Repeat precisely the span of lines below that opens with the line containing "model.add(Dropout(0.2))" and closes with the line containing "# Conclusiones.", both included.
----
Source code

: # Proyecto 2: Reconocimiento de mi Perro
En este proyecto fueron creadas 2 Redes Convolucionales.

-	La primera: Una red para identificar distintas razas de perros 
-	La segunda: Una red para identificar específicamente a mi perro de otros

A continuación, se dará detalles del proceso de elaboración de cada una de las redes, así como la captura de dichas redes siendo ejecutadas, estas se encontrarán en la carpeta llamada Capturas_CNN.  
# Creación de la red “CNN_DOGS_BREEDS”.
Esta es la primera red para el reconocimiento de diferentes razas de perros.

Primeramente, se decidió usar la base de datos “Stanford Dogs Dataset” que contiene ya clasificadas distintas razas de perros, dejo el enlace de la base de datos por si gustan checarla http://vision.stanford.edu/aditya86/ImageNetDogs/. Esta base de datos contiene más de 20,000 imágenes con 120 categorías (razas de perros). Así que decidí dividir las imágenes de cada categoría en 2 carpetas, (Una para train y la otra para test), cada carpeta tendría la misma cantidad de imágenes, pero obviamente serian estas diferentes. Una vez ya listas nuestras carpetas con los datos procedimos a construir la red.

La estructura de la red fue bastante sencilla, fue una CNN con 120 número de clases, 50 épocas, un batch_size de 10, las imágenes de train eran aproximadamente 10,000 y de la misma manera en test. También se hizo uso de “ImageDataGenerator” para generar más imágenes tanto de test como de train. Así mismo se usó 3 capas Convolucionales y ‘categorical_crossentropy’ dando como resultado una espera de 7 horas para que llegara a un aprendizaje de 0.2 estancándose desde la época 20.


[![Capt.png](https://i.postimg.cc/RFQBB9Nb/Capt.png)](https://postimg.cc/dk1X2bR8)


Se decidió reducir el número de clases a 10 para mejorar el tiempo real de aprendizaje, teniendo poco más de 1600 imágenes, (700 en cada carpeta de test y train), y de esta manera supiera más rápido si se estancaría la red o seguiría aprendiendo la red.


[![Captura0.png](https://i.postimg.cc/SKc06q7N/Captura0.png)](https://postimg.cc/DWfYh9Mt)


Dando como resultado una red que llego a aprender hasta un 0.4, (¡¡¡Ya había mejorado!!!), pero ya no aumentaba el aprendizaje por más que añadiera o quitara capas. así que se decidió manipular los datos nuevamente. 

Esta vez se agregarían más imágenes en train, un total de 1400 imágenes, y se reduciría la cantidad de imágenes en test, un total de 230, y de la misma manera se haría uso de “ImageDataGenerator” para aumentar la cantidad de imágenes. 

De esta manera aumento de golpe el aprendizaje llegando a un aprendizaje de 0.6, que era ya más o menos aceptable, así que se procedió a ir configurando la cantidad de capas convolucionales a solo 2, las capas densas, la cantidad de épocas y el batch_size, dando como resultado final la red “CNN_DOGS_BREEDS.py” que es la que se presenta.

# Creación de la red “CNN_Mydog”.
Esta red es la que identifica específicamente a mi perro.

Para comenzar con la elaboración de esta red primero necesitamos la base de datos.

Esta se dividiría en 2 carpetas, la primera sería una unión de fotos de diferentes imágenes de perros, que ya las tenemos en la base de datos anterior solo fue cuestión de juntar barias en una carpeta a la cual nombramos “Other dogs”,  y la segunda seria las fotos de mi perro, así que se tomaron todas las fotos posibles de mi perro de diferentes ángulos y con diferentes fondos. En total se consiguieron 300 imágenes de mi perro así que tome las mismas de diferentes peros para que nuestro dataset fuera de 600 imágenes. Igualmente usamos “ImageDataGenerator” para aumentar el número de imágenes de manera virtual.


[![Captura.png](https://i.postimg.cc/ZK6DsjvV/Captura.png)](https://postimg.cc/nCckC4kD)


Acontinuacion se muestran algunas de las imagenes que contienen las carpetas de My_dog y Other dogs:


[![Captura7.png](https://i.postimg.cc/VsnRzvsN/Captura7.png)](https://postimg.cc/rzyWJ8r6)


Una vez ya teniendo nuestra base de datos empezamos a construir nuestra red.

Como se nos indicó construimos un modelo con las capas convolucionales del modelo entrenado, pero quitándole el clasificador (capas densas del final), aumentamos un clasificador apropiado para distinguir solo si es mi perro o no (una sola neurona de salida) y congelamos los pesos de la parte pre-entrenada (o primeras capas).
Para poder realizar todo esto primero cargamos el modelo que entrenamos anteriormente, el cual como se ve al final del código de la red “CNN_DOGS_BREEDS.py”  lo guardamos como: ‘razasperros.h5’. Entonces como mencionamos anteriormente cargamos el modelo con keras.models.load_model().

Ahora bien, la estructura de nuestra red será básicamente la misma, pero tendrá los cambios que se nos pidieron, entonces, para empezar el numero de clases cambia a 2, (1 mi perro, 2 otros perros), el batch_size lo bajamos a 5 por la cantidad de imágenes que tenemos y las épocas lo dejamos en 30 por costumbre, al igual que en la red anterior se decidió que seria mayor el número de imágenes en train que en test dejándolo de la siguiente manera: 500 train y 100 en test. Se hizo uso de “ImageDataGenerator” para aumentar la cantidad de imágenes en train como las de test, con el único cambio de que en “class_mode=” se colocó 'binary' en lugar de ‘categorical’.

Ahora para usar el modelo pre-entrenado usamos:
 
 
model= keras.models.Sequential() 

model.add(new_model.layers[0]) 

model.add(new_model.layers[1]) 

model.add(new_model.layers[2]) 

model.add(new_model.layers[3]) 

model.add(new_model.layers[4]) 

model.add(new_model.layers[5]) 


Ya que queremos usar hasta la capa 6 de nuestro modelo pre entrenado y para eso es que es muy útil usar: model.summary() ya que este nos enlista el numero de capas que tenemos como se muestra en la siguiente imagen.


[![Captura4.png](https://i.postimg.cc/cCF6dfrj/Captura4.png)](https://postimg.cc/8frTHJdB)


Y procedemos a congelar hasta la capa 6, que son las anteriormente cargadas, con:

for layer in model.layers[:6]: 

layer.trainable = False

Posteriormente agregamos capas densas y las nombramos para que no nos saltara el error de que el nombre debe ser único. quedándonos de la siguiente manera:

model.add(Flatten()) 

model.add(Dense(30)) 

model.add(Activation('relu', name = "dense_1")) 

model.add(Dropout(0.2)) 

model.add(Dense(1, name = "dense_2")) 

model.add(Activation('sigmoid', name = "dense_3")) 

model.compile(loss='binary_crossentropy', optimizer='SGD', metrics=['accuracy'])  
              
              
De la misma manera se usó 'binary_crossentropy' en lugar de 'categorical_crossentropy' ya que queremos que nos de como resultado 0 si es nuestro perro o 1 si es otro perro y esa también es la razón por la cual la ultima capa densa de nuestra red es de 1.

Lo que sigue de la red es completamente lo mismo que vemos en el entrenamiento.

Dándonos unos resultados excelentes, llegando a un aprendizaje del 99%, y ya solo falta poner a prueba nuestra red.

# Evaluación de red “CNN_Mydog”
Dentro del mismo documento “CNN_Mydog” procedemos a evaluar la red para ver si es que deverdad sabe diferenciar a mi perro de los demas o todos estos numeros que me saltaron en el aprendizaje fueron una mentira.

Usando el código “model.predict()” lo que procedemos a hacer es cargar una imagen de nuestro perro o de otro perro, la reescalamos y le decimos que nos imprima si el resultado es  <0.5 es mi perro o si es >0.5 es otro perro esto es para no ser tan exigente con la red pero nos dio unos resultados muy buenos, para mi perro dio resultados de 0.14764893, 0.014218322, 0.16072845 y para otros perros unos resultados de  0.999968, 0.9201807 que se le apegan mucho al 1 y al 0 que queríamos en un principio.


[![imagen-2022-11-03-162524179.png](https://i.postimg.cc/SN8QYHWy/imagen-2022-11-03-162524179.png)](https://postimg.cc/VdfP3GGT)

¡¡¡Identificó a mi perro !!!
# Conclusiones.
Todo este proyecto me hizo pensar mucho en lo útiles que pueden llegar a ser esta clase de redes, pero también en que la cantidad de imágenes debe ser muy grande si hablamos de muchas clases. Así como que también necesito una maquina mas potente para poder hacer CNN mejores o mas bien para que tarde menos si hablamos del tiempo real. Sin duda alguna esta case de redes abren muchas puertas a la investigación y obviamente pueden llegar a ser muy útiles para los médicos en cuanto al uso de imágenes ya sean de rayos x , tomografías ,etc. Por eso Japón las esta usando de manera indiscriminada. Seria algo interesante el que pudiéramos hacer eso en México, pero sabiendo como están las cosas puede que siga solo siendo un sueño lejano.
----
#### ANSWER SPACE:
model.add(Dropout(0.2)) 

model.add(Dense(1, name = "dense_2")) 

model.add(Activation('sigmoid', name = "dense_3")) 

model.compile(loss='binary_crossentropy', optimizer='SGD', metrics=['accuracy'])  
              
              
De la misma manera se usó 'binary_crossentropy' en lugar de 'categorical_crossentropy' ya que queremos que nos de como resultado 0 si es nuestro perro o 1 si es otro perro y esa también es la razón por la cual la ultima capa densa de nuestra red es de 1.

Lo que sigue de la red es completamente lo mismo que vemos en el entrenamiento.

Dándonos unos resultados excelentes, llegando a un aprendizaje del 99%, y ya solo falta poner a prueba nuestra red.

# Evaluación de red “CNN_Mydog”
Dentro del mismo documento “CNN_Mydog” procedemos a evaluar la red para ver si es que deverdad sabe diferenciar a mi perro de los demas o todos estos numeros que me saltaron en el aprendizaje fueron una mentira.

Usando el código “model.predict()” lo que procedemos a hacer es cargar una imagen de nuestro perro o de otro perro, la reescalamos y le decimos que nos imprima si el resultado es  <0.5 es mi perro o si es >0.5 es otro perro esto es para no ser tan exigente con la red pero nos dio unos resultados muy buenos, para mi perro dio resultados de 0.14764893, 0.014218322, 0.16072845 y para otros perros unos resultados de  0.999968, 0.9201807 que se le apegan mucho al 1 y al 0 que queríamos en un principio.


[![imagen-2022-11-03-162524179.png](https://i.postimg.cc/SN8QYHWy/imagen-2022-11-03-162524179.png)](https://postimg.cc/VdfP3GGT)

¡¡¡Identificó a mi perro !!!
# Conclusiones.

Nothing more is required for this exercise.